Between the summers of 2012 and 2014, we bid tearful yet fond farewells to the likes of Andriy Shevchenko (2012), Filippo Inzaghi (2012), Jamie Carragher (2013), Paul Scholes (2013), David Beckham (2013), Alessandro Nesta (2013), Gennaro Gattuso (2013), Javier Zanetti (2014), Thierry Henry (2014), Carles Puyol (2014), Ryan Giggs (2014), Clarence Seedorf (2014) and Rivaldo (2014). These players had come to define their respective club and international sides with their incredible talents, awe-inspiring feats of individual brilliance and perseverance, and performances of astonishing consistency stretched across several hundred games. The rich tapestries immortalizing the modern histories of storied European clubs like Manchester United, AC Milan, Inter Milan, and Barcelona would be incomplete without these players’ contributions, which have permanently woven their legacies into the annals of time.

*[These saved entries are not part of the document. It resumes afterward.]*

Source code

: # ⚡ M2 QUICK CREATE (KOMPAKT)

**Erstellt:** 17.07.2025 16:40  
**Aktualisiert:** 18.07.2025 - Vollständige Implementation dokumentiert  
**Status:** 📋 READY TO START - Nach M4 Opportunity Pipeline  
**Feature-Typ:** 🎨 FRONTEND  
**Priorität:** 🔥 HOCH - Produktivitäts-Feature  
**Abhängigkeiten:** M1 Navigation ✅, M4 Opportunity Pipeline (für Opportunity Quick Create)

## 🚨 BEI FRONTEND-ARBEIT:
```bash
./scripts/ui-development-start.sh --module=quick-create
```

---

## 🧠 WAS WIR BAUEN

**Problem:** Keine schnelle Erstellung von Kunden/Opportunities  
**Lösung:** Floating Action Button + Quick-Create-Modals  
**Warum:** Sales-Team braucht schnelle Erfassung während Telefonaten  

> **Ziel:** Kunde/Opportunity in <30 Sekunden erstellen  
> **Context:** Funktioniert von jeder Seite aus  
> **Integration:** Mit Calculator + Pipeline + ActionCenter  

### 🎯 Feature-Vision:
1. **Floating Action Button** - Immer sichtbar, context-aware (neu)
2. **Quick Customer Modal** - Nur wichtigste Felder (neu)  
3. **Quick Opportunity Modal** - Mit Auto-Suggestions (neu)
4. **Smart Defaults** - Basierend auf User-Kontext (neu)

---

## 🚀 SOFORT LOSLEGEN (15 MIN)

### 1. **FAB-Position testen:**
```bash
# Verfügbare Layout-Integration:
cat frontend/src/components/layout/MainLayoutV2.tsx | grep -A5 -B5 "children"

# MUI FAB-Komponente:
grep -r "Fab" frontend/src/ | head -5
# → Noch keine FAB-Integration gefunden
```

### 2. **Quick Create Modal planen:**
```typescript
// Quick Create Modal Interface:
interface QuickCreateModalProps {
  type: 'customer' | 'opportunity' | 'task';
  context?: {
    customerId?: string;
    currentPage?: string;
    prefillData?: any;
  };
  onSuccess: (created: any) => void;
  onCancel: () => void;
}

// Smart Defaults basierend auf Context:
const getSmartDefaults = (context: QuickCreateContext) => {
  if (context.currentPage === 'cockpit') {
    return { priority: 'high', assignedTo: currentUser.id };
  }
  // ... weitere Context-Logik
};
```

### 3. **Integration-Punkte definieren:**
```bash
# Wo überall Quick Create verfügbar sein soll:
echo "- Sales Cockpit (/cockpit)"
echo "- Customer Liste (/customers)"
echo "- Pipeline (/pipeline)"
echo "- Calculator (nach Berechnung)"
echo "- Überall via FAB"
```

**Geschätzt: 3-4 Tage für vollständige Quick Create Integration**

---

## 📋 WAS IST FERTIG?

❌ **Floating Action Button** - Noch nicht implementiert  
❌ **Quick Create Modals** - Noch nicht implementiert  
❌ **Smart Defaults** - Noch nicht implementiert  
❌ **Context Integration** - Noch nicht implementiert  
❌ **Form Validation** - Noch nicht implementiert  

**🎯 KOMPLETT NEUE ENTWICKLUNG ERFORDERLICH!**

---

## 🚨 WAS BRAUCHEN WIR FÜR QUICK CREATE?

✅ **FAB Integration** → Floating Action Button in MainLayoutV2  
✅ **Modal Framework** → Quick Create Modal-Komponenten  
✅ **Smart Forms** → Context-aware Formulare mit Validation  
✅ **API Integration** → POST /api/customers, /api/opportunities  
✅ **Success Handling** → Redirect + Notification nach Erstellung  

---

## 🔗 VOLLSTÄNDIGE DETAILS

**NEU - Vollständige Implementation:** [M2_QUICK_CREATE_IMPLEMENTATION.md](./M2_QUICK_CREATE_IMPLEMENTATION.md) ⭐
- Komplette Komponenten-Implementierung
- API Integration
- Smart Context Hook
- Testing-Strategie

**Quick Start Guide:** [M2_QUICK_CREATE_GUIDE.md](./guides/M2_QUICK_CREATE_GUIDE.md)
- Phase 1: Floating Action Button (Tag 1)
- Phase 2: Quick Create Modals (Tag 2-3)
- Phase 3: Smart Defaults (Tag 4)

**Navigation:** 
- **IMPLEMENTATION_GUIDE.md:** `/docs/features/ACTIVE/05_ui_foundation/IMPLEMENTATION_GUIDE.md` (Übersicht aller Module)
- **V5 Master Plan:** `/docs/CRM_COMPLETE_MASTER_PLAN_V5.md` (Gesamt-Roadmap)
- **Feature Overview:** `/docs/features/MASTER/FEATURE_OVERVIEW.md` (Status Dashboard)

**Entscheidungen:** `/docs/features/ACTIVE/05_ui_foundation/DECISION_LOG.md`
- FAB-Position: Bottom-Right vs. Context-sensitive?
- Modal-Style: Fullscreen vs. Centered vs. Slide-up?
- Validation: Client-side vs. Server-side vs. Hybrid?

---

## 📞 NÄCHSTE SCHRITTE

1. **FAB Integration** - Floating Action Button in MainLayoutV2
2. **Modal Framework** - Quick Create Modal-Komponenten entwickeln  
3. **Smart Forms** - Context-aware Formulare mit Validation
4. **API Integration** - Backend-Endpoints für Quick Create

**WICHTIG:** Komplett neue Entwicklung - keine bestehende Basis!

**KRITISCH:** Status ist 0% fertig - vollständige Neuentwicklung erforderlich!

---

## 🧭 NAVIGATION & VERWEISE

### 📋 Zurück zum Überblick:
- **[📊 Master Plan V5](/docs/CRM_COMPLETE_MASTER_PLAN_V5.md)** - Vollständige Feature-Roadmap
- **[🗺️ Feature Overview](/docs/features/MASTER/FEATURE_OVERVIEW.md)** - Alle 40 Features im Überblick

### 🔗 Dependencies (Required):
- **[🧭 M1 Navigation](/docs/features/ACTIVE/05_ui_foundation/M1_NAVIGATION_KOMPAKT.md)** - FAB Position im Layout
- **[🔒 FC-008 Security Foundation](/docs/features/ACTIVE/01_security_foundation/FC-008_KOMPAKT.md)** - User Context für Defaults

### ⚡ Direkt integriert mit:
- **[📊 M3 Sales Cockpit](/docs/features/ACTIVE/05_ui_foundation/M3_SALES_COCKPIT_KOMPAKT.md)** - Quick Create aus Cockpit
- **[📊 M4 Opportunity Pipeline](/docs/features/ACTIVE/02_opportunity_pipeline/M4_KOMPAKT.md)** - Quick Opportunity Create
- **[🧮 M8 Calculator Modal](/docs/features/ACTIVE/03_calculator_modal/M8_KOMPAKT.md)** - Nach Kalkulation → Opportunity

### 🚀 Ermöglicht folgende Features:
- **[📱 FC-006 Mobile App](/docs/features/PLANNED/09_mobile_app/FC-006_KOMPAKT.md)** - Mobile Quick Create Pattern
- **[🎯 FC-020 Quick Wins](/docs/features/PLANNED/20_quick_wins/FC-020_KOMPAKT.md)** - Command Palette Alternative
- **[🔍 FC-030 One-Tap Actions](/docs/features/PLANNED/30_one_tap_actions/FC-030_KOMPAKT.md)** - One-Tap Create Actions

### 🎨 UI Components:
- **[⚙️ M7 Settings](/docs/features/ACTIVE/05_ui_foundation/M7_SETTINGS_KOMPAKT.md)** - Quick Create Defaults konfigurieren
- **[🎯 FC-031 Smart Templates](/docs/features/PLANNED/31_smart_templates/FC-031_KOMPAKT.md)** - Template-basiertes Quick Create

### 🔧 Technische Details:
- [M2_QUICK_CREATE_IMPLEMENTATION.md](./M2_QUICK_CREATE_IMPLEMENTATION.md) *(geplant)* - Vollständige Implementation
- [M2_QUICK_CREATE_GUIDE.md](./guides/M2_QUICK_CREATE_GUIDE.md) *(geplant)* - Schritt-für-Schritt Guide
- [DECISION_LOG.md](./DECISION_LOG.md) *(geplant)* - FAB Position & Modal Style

Their careers that shall remain inextricably linked with their legions of fans’ formative memories of watching the game, and their places in history are assured.
While legends are set in stone, careers are all too prone to the ravages of time, and the last weeks have been painful reminders that even the greatest players, whose talents seemed impervious to the depredations of age despite their decades-long domination of the spotlight, must eventually call time on their careers at the highest level, and move on to pastures new. These four midfielders played for some of Europe’s biggest clubs, with 3,112 senior club appearances, 468 international appearances, 17 domestic top-flight league titles, eight UEFA Champions League victories and three second-place finishes, two FIFA World Cups, two FIFA European Championships, and over 100 individual awards between them, can rightly be considered four of their generation’s greatest and most influential midfielders. I am speaking, of course, of Barcelona legend Xavi Hernandez, Italian maestro Andrea Pirlo, Chelsea’s all-time top goal-scorer Frank Lampard, and the greatest player ever to don a Liverpool jersey, Steven Gerrard.
Add World-Cup winning German midfielder Bastian Schweinsteiger to this elite gathering of 21st century midfield generals, and you have another FIFA World Cup, eight domestic league titles, and three UEFA Champions League final appearances. Over the 87 years of collective experience these players have accumulated in their professional careers, they have become synonymous with their respective clubs. Indeed, Xavi, Gerrard, and Schweinsteiger have not experienced competitive football for more than one club, and Lampard and Pirlo are universally admired despite having played for rivals Chelsea and Manchester City, and Inter Milan, AC Milan, and Juventus respectively.
However, events of the last few weeks have made it clear that what remains of the walls of the last bastion that houses the previous generation of great footballers are slowly crumbling around us. Four of the five midfield stalwarts are above 34 years of age, and have made moves to lesser leagues to see out the rest of their playing days in surroundings that would have been unworthy of their presence at their peaks. Three of the five will soon officially lose their “one-club man” status, the appeal of which seems dangerously on the precipice of fading away with their transfers and the retirement of the likes of Giggs, Scholes, Carragher, Paolo Maldini, and Puyol. In a world where players’ careers are increasingly governed by inflated transfer fees, and shuffling of priorities has placed a hunger for trophies and easily-acquired success at all costs above the promise of cultural icon status at one club, these legends are reminders of the lost values that once defined the game. With the allure of multi-million pound transfers and massive wage packages increasingly difficult to resist, Xavi, Pirlo, Gerrard, Lampard, and Schweinsteiger are the last members of a dying breed, and their shadows shall loom large over the generations that follow. It is unlikely we will see many players define their generation the way these five have.